Pictures paired with source code
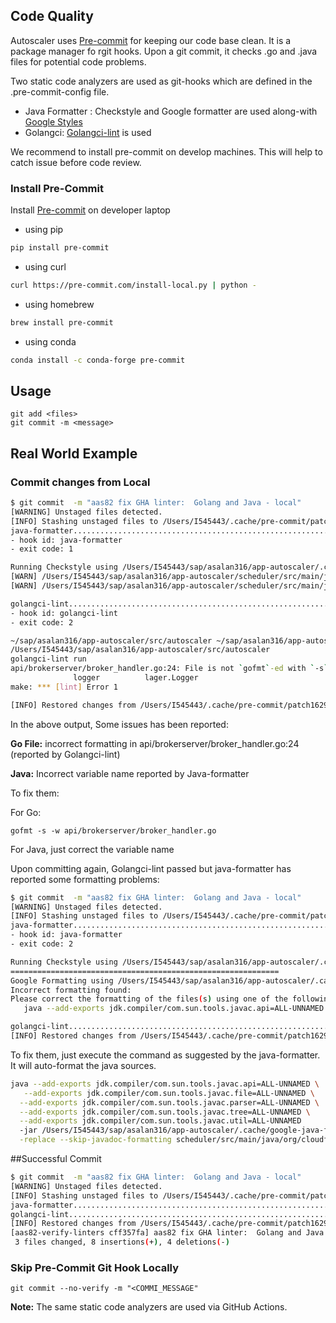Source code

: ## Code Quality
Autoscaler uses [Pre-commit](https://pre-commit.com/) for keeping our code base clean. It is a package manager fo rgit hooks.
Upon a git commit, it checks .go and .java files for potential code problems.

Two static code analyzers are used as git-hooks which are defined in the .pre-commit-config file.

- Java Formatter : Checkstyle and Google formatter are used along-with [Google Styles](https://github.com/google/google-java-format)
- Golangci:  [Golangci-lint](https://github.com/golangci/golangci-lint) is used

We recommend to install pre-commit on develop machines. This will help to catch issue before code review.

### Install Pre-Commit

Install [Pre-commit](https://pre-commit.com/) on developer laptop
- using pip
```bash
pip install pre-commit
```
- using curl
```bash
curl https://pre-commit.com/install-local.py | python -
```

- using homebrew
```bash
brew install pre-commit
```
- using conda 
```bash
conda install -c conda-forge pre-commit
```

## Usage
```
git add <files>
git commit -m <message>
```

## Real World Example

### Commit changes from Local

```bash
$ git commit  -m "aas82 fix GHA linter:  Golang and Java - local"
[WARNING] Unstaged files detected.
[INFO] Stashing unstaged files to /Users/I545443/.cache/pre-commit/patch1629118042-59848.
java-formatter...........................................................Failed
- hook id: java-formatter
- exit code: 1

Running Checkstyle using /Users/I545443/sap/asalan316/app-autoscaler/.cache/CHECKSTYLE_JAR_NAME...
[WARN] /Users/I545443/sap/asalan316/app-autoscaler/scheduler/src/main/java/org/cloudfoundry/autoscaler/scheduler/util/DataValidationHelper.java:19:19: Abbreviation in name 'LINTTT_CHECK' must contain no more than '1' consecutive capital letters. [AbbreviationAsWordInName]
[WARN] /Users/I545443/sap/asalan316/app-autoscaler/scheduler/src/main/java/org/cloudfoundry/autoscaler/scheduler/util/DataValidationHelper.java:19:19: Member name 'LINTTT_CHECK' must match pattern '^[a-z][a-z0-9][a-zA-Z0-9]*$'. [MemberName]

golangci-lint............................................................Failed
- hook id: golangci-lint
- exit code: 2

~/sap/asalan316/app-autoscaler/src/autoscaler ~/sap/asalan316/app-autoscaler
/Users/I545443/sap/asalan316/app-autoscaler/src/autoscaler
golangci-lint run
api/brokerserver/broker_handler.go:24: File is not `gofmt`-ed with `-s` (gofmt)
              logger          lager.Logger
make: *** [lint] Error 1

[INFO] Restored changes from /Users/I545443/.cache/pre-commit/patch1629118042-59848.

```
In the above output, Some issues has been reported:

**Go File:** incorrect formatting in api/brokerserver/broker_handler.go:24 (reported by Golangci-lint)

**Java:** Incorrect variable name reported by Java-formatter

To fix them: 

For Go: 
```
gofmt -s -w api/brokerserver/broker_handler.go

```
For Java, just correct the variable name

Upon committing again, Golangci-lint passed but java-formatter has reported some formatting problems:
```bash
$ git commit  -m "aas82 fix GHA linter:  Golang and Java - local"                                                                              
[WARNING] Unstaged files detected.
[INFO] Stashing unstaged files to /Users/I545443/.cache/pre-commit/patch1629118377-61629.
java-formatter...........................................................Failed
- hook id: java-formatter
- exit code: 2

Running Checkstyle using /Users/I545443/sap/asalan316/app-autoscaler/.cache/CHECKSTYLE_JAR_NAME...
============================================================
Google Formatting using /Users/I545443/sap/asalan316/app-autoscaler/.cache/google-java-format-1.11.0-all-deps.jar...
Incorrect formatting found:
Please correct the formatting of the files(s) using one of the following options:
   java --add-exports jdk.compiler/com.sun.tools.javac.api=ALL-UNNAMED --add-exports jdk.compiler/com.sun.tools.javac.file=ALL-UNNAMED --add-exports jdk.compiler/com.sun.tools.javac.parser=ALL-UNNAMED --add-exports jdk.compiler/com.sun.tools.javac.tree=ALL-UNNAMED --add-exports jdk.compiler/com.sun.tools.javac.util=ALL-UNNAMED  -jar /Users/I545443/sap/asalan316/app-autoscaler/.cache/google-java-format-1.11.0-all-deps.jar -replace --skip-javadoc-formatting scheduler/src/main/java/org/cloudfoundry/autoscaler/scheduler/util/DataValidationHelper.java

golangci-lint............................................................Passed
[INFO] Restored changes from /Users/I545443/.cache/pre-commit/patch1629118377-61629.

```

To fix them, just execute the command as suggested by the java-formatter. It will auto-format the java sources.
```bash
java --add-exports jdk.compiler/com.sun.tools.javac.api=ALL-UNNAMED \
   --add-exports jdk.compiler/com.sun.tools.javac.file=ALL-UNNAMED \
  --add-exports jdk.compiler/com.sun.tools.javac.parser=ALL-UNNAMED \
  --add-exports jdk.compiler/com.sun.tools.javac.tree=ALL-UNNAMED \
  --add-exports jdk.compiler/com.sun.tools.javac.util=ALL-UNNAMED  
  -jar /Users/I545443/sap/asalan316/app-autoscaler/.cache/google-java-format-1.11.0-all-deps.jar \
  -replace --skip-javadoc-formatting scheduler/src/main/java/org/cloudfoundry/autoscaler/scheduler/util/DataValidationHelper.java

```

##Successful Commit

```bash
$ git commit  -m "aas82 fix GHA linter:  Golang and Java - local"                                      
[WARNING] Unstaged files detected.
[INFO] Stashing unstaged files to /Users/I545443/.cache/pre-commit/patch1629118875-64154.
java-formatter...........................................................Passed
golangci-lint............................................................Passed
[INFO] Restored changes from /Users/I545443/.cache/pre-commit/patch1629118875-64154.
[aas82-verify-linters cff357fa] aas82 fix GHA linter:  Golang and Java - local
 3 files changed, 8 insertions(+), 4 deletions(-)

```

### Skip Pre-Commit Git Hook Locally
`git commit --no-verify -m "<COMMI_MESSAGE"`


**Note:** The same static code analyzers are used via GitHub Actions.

Exercise objective
Write out again exactly the lines from the start of the data above through the line containing "Two static code", inclusive, excluding any pictures.

Task response
Source code

: ## Code Quality
Autoscaler uses [Pre-commit](https://pre-commit.com/) for keeping our code base clean. It is a package manager fo rgit hooks.
Upon a git commit, it checks .go and .java files for potential code problems.

Two static code analyzers are used as git-hooks which are defined in the .pre-commit-config file.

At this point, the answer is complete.